In Schönefeld soll der Bebauungsplan für das umstrittene Abschiebezentrum abgesegnet werden. „Abschiebezentrum BER verhindern“ stellt sich dagegen.

Demonstration gegen das geplante Abschiebe­zentrum am Flughafen BER am Sonntag Foto: Sören Stache/dpa

Schönefeld taz | Abschiebungen „schneller und effizienter gestalten“ – das ist nach Bekunden des Bundes das erklärte Ziel des geplanten „Ein- und Ausreisezentrums“ am Flughafen Berlin-Brandenburg. Nun braucht es für die Bauentscheidung noch die Zustimmung von der Schönefelder Gemeindevertretung, die soll am Mittwoch fallen.

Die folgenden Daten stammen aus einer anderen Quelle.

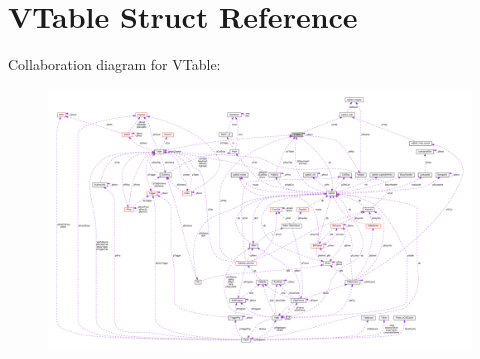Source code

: \hypertarget{structVTable}{}\section{V\+Table Struct Reference}
\label{structVTable}


Collaboration diagram for V\+Table\+:\nopagebreak
\begin{figure}[H]
\begin{center}
\leavevmode
\includegraphics[width=350pt]{structVTable__coll__graph}
\end{center}
\end{figure}
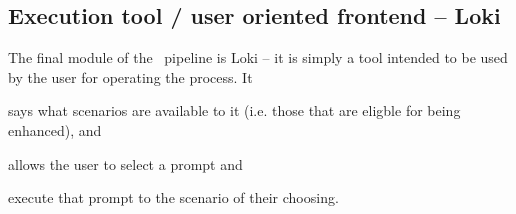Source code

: \subsection{Execution tool / user oriented frontend -- Loki}


The final module of the \hefe~pipeline is Loki -- it is simply a tool intended
to be used by the user for operating the process. It \begin{inparaenum}
    \item  says what scenarios are available to it (i.e. those that are eligble for
    being enhanced), and
    \item allows the user to select a prompt and
    \item execute that prompt to the scenario of their choosing.
\end{inparaenum}


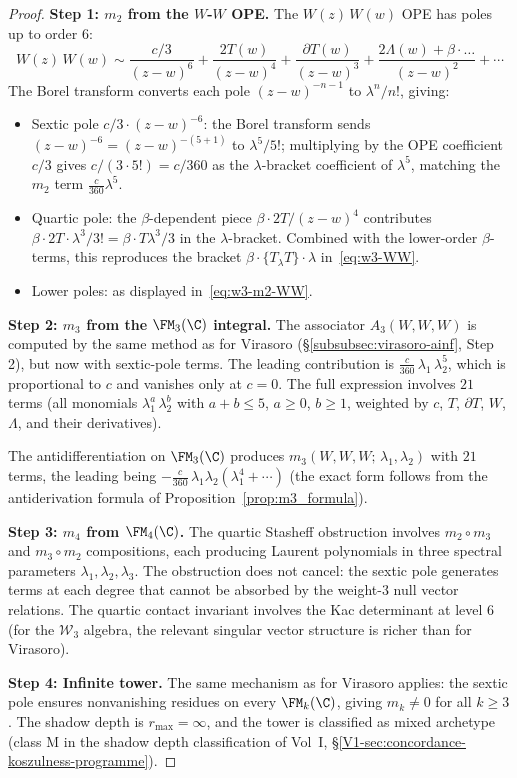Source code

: \begin{proof}
\textbf{Step 1: $m_2$ from the $W$-$W$ OPE.}
The $W(z)\, W(w)$ OPE has poles up to order $6$:
\[
W(z)\, W(w) \sim
\frac{c/3}{(z-w)^6}
+ \frac{2T(w)}{(z-w)^4}
+ \frac{\partial T(w)}{(z-w)^3}
+ \frac{2\Lambda(w) + \beta \cdot \ldots}{(z-w)^2}
+ \cdots
\]
The Borel transform converts each pole
$(z-w)^{-n-1}$ to $\lambda^n/n!$, giving:
\begin{itemize}
\item Sextic pole $c/3 \cdot (z-w)^{-6}$:
 the Borel transform sends $(z{-}w)^{-6} = (z{-}w)^{-(5+1)}$
 to $\lambda^5/5!$; multiplying by the OPE coefficient $c/3$
 gives $c/(3 \cdot 5!) = c/360$ as the $\lambda$-bracket
 coefficient of $\lambda^5$, matching the $m_2$ term
 $\frac{c}{360}\lambda^5$.
\item Quartic pole: the $\beta$-dependent piece
 $\beta \cdot 2T/(z{-}w)^4$ contributes
 $\beta \cdot 2T \cdot \lambda^3/3! = \beta \cdot
 T\lambda^3/3$ in the $\lambda$-bracket. Combined
 with the lower-order $\beta$-terms, this reproduces
 the bracket $\beta \cdot \{T{}_\lambda T\} \cdot \lambda$
 in~\eqref{eq:w3-WW}.
\item Lower poles: as displayed
 in~\eqref{eq:w3-m2-WW}.
\end{itemize}

\medskip
\textbf{Step 2: $m_3$ from the $\FM_3(\C)$ integral.}
The associator $A_3(W,W,W)$ is computed by the
same method as for Virasoro
(\S\ref{subsubsec:virasoro-ainf}, Step 2), but now
with sextic-pole terms. The leading contribution is
$\frac{c}{360}\,\lambda_1\,\lambda_2^5$, which is
proportional to $c$ and vanishes only at $c = 0$.
The full expression involves $21$ terms
(all monomials $\lambda_1^a\, \lambda_2^b$ with
$a + b \le 5$, $a \ge 0$, $b \ge 1$, weighted by
$c$, $T$, $\partial T$, $W$, $\Lambda$, and their
derivatives).

The antidifferentiation on $\FM_3(\C)$ produces
$m_3(W,W,W;\, \lambda_1, \lambda_2)$ with $21$
terms, the leading being
$-\frac{c}{360}\,\lambda_1\lambda_2
(\lambda_1^4 + \cdots)$
(the exact form follows from the antiderivation
formula of Proposition~\ref{prop:m3_formula}).

\medskip
\textbf{Step 3: $m_4$ from $\FM_4(\C)$.}
The quartic Stasheff obstruction involves $m_2 \circ m_3$
and $m_3 \circ m_2$ compositions, each producing
Laurent polynomials in three spectral parameters
$\lambda_1, \lambda_2, \lambda_3$. The obstruction does
not cancel: the sextic pole generates terms at each
degree that cannot be absorbed by the weight-$3$ null
vector relations. The quartic contact invariant
involves the Kac determinant at level $6$ (for the
$\mathcal{W}_3$ algebra, the relevant singular vector
structure is richer than for Virasoro).

\medskip
\textbf{Step 4: Infinite tower.}
The same mechanism as for Virasoro applies: the sextic
pole ensures nonvanishing residues on every
$\FM_k(\C)$, giving $m_k \ne 0$ for all $k \ge 3$.
The shadow depth is $r_{\max} = \infty$, and the
tower is classified as mixed archetype (class M in
the shadow depth classification of Vol~I,
\S\ref*{V1-sec:concordance-koszulness-programme}).
\end{proof}

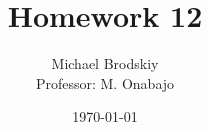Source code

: 


\title{Homework 12}
\date{\today}
\author{Michael Brodskiy\\ \small Professor: M. Onabajo}



\maketitle

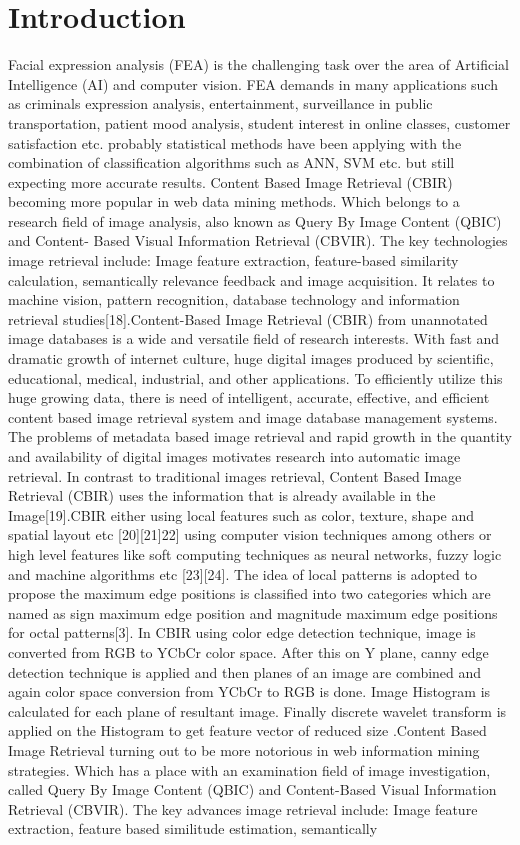 \documentclass[review]{elsarticle}
\begin{document}
\section{Introduction}
\label{intro-chapter}
Facial expression analysis (FEA) is the challenging task over the area of Artificial Intelligence (AI) and computer vision. FEA demands in many applications such as criminals expression analysis, entertainment, surveillance in public transportation, patient mood analysis, student interest in online classes, customer satisfaction etc. probably statistical methods have been applying with the combination of classification algorithms such as ANN, SVM etc. but still expecting more accurate results.
Content Based Image Retrieval (CBIR) becoming more popular in web data mining methods. Which belongs to a research field of image analysis, also known as Query By Image Content (QBIC) and Content- Based Visual Information Retrieval (CBVIR). The key technologies image retrieval include: Image feature extraction, feature-based similarity calculation, semantically relevance feedback and image acquisition. It relates to machine vision, pattern recognition, database technology and information retrieval studies[18].Content-Based Image Retrieval (CBIR) from unannotated image databases is a wide and versatile field of research interests. With fast and dramatic growth of internet culture, huge digital images produced by scientific, educational, medical, industrial, and other applications. To efficiently utilize this huge growing data, there is need of intelligent, accurate, effective, and efficient content based image retrieval system and image database management systems. The problems of metadata based image retrieval and rapid growth in the quantity and availability of digital images motivates research into automatic image retrieval. In contrast to traditional images retrieval, Content Based Image Retrieval (CBIR) uses the information that is already available in the Image[19].CBIR either using local features such as color, texture, shape and spatial layout etc [20][21]22] using computer vision techniques among others or high level features like soft computing techniques as neural networks, fuzzy logic and machine algorithms etc [23][24]. The idea of local patterns is adopted to propose the maximum edge positions is classified into two categories which are named as sign maximum edge position and magnitude maximum edge positions for octal patterns[3]. In CBIR using color edge detection technique, image is converted from RGB to YCbCr color space. After this on Y plane, canny edge detection technique is applied and then planes of an image are combined and again color space conversion from YCbCr to RGB is done. Image Histogram is calculated for each plane of resultant image. Finally discrete wavelet transform is applied on the Histogram to get feature vector of reduced size .Content Based Image Retrieval turning out to be more notorious in web information mining strategies. Which has a place with an examination field of image investigation, called Query By Image Content (QBIC) and Content-Based Visual Information Retrieval (CBVIR). The key advances image retrieval include: Image feature extraction, feature based similitude estimation, semantically 
\end{document}
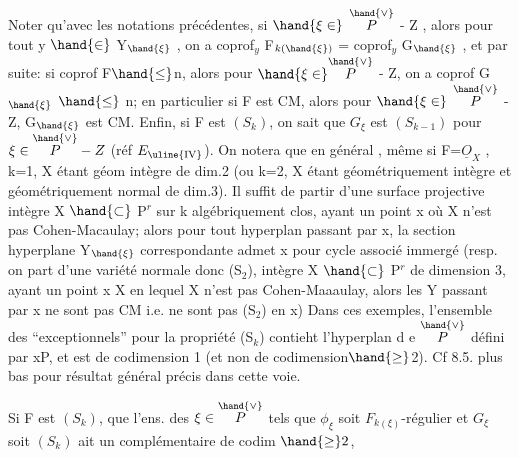 
Noter qu'avec les notations précédentes, si $\hand{\xi\in}$ $\overset{\hand{\vee}}{P}$ - Z , alors pour tout
y $\hand{\in}$ Y$_{\hand{\xi}}$ , on a coprof$_y$ F$_{k(\hand{\xi})}$ = coprof$_y$ G$_{\hand{\xi}}$ , et par suite: si coprof F$\hand{\leq}$n,
alors pour $\hand{\xi\in}\overset{\hand{\vee}}{P}$ - Z, on a coprof G$_{\hand{\xi}}$ $\hand{\leq}$ n; en particulier si F est CM, alors
pour $\hand{\xi\in}$ $\overset{\hand{\vee}}{P}$ - Z, G$_{\hand{\xi}}$ est CM. Enfin, si F est $(S_k)$, on sait que $G_\xi$ est $(S_{k-1})$ pour $\xi\in\overset{\hand{\vee}}{P}-Z$ (réf $E_{\uline{\mathrm{IV}}}$).
 On notera que   en général
, même si F=$\underline{O}_X$ , k=1, X étant géom intègre de dim.2 (ou k=2, X étant
géométriquement intègre et géométriquement normal de dim.3). Il suffit
de partir d'une surface projective  intègre X $\hand{\subset}$ P$^r$ sur k algébriquement
clos, ayant un point x où X n'est pas Cohen-Macaulay; alors pour tout
hyperplan passant par x, la section hyperplane Y$_{\hand{\xi}}$ correspondante admet
x pour cycle associé immergé (resp. on part d'une variété normale\hand{,} \hand{(}donc
(S$_2$)\hand{)}, intègre X $\hand{\subset}$ P$^r$ de dimension 3, ayant un point x \hand{$\in$} X en lequel X n'est pas
Cohen-Maaaulay, alors les Y passant par x ne sont pas  CM i.e. ne sont
pas (S$_2$) en x) Dans ces exemples, l'ensemble des \hand{$\xi$} ``exceptionnels''
pour la propriété (S$_k$) contieht l'hyperplan d e $\overset{\hand{\vee}}{P}$ défini par x\hand{$\in$}P, et est
de codimension 1 (et non de codimension$\hand{\geq}$2). Cf  8.5. plus bas pour  résultat général précis dans cette voie.



Si F est $(S_k)$, que l'ens. des $\xi\in\overset{\hand{\vee}}{P}$ tels que $\phi_\xi$ soit $F_{k(\xi)}$-régulier et $G_\xi$ soit $(S_k)$ ait un complémentaire de codim $\hand{\geq} 2$,

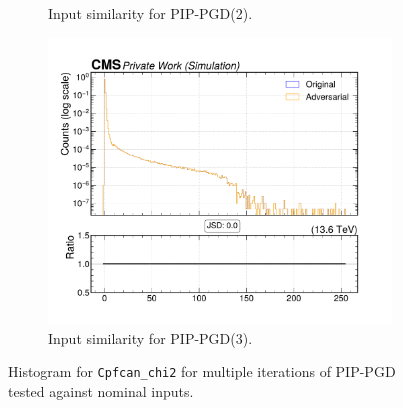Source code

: \begin{figure}[htbp]
\begin{subfigure}[t]{0.32\textwidth}
    \caption*{Input similarity for PIP-PGD(2).}
  \end{subfigure}\hfill
  \begin{subfigure}[t]{0.32\textwidth}
    \includegraphics[width=\linewidth]{media/output/features/compare/combined_it_3/cmp_cpf_arr_Cpfcan_chi2.pdf}
    \caption*{Input similarity for PIP-PGD(3).}
  \end{subfigure}

  \caption*{Histogram for \texttt{Cpfcan\_chi2} for multiple iterations of PIP-PGD tested against nominal inputs.}
  \label{fig:combined_input_Cpfcan_chi2}
\end{figure}

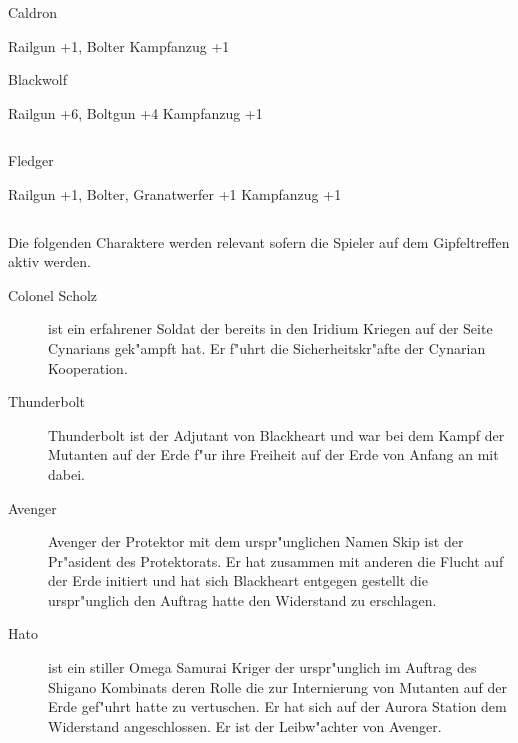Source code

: \begin{column}[l]{0.45}
    \begin{nscsheet}[h]{Caldron}
        \nscstats[ATT=2,AGG=3,CON=2]
        \nscruler
        \begin{nscinventory}
            \nscitem[Waffen] Railgun +1, Bolter
            \nscitem[R"ustung] Kampfanzug +1
        \end{nscinventory}
    \end{nscsheet}

    \begin{nscsheet}[h]{Blackwolf}
        \nscstats[ATT=2,AGG=3,CON=2]
        \nscruler
        \begin{nscinventory}
            \nscitem[Waffen] Railgun +6, Boltgun +4
            \nscitem[R"ustung] Kampfanzug +1
        \end{nscinventory}
    \end{nscsheet}    
\end{column}
\begin{column}[r]{0.45}
    \begin{nscsheet}[h]{Fledger}
        \nscstats[ATT=2,AGG=3,CON=2]
        \nscruler
        \begin{nscinventory}
            \nscitem[Waffen] Railgun +1, Bolter, Granatwerfer +1
            \nscitem[R"ustung] Kampfanzug +1
        \end{nscinventory}
    \end{nscsheet}        
\end{column}


Die folgenden Charaktere werden relevant sofern die Spieler auf dem Gipfeltreffen aktiv werden.

\begin{description}
    \item[Colonel Scholz] ist ein erfahrener Soldat der bereits in den Iridium Kriegen auf der Seite Cynarians gek"ampft hat. Er f"uhrt 
        die Sicherheitskr"afte der Cynarian Kooperation.
    \item[Thunderbolt] Thunderbolt ist der Adjutant von Blackheart und war bei dem Kampf der Mutanten auf der Erde f"ur ihre Freiheit auf 
        der Erde von Anfang an mit dabei.
    \item[Avenger] Avenger der Protektor mit dem urspr"unglichen Namen Skip ist der Pr"asident des Protektorats. Er hat zusammen mit 
        anderen die Flucht auf der Erde initiert und hat sich Blackheart entgegen gestellt die urspr"unglich den Auftrag hatte den Widerstand zu erschlagen.
    \item[Hato] ist ein stiller Omega Samurai Kriger der urspr"unglich im Auftrag des Shigano Kombinats deren Rolle die zur Internierung 
        von Mutanten auf der Erde gef"uhrt hatte zu vertuschen. Er hat sich auf der Aurora Station dem Widerstand angeschlossen. Er ist der Leibw"achter von Avenger.
\end{description}
\vfill\pagebreak

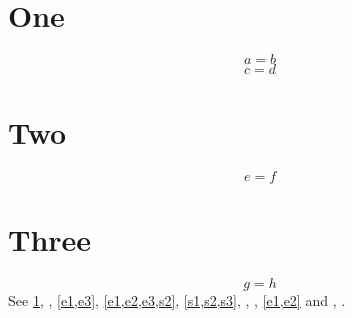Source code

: \documentclass{article}
\begin{document}
\section{One}\label{s1}
\begin{equation}\label{e1}
a = b
\end{equation}
\begin{equation}\label{e2}
c = d
\end{equation}
\section{Two}\label{s2}
\begin{equation}\label{e3}
e = f
\end{equation}
\section{Three}\label{s3}
\begin{equation}\label{e4}
g = h
\end{equation}
See \cref{s1}, , \cref{e1,e3}, \cref{e1,e2,e3,s2}, \cref{s1,s2,s3}, , , \cref*{e1,e2} and , .
\end{document}
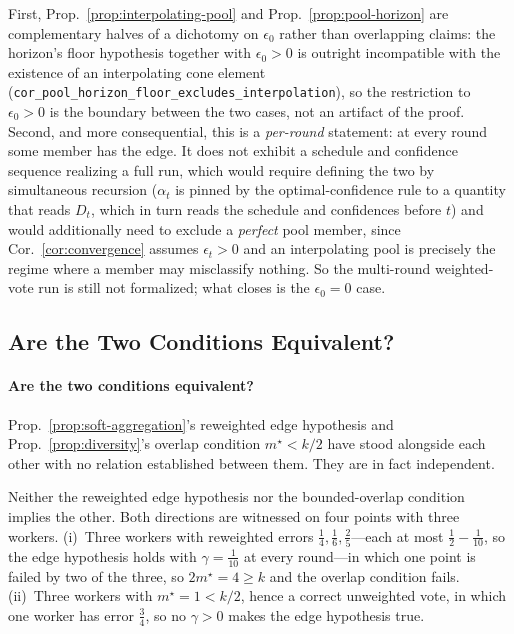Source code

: First, Prop.~\ref{prop:interpolating-pool} and Prop.~\ref{prop:pool-horizon} are complementary halves of a dichotomy on $\epsilon_0$ rather than overlapping claims: the horizon's floor hypothesis together with $\epsilon_0>0$ is outright incompatible with the existence of an interpolating cone element (\texttt{cor\_pool\_horizon\_floor\_excludes\_interpolation}), so the restriction to $\epsilon_0>0$ is the boundary between the two cases, not an artifact of the proof. Second, and more consequential, this is a \emph{per-round} statement: at every round some member has the edge. It does not exhibit a schedule and confidence sequence realizing a full run, which would require defining the two by simultaneous recursion ($\alpha_t$ is pinned by the optimal-confidence rule to a quantity that reads $D_t$, which in turn reads the schedule and confidences before $t$) and would additionally need to exclude a \emph{perfect} pool member, since Cor.~\ref{cor:convergence} assumes $\epsilon_t>0$ and an interpolating pool is precisely the regime where a member may misclassify nothing. So the multi-round weighted-vote run is still not formalized; what closes is the $\epsilon_0=0$ case.


\subsection{Are the Two Conditions Equivalent?}

\paragraph{Are the two conditions equivalent?} Prop.~\ref{prop:soft-aggregation}'s reweighted edge hypothesis and Prop.~\ref{prop:diversity}'s overlap condition $m^\star{<}k/2$ have stood alongside each other with no relation established between them. They are in fact independent.

\begin{proposition}
\label{prop:conditions-independent}
Neither the reweighted edge hypothesis nor the bounded-overlap condition implies the other. Both directions are witnessed on four points with three workers. (i)~Three workers with reweighted errors $\tfrac14,\tfrac16,\tfrac25$---each at most $\tfrac12-\tfrac1{10}$, so the edge hypothesis holds with $\gamma=\tfrac1{10}$ at every round---in which one point is failed by two of the three, so $2m^\star=4\ge k$ and the overlap condition fails. (ii)~Three workers with $m^\star=1<k/2$, hence a correct unweighted vote, in which one worker has error $\tfrac34$, so no $\gamma>0$ makes the edge hypothesis true.
\end{proposition}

Dagegen gibt es Widerspruch: Am Sonntag rief ein breites Bündnis aus zivilgesellschaftlichen Initiativen zur Demonstration in Schönefeld auf. Vor dem Rathaus im Zentrum der überschaubaren Gemeinde versammelten sich etwa 150 Menschen, um gegen die Pläne von Bund und Land zu protestieren, darunter viele Menschen mit Fluchterfahrung. „Das Abschiebezentrum ist ein Symbol der Ausgrenzung, für die es in der Gesellschaft keinen Platz geben darf“, kritisierte Kebbeh von der Initiative „Solidarity Movement“. „Hier werden Menschen kriminalisiert, die Schutz suchen vor Krisen, die Deutschland mit hervorgebracht hat. Hier werden sie jetzt dafür eingesperrt“, so Kebbeh.

Für die Geflüchte­ten­initiative Alan Kurdi ist das Abschiebe­zentrum Ausdruck einer neuen „Abschiebe-Ära“

Für die Geflüchteteninitiative „Alan Kurdi“ ist das Abschiebezentrum Ausdruck einer neuen „Abschiebe-Ära“ in Deutschland und weist neben der zunehmenden Inhaftierung von Schutzsuchenden auch auf die Einführung permanenter Grenzkontrollen an den deutschen Grenzen hin.

Vorbestrafter Investor erhält Bauauftrag

Die Pläne für das Zentrum sehen 156 Plätze für den Ausreisegewahrsam vor. Das wäre eine vierfache Steigerung der aktuellen Kapazitäten der bisherigen „Ausreisegewahrsamseinrichtung“ am Flughafen. Hier soll binnen weniger Tage im Schnellverfahren das Recht auf Asyl der eingereisten Personen geprüft werden. Wenige Tage, die kaum Raum zum Widerspruch lassen, kritisierte Eric Hilbert von der Linksfraktion in Schönefeld. Das Schnellverfahren erschwere massiv die solidarische und rechtliche Unterstützung der Menschen. Anwaltlichen Beistand zu organisieren erfordere Zeit, die den Menschen nicht gewährt werde, so Hilbert.

Die Planung des Abschiebezentrums ist auch von Kritik an vergaberechtlichen Ungereimtheiten begleitet: Recherchen von „Frag den Staat“ legten offen, dass das Land Brandenburg den millionenschweren Bauauftrag an einen vorbestraften Investor vergab und eine öffentliche Ausschreibung aussparte. In der Begründung bezog sich das Land laut „Frag den Staat“ auf ein veraltetes Rechtsguthaben.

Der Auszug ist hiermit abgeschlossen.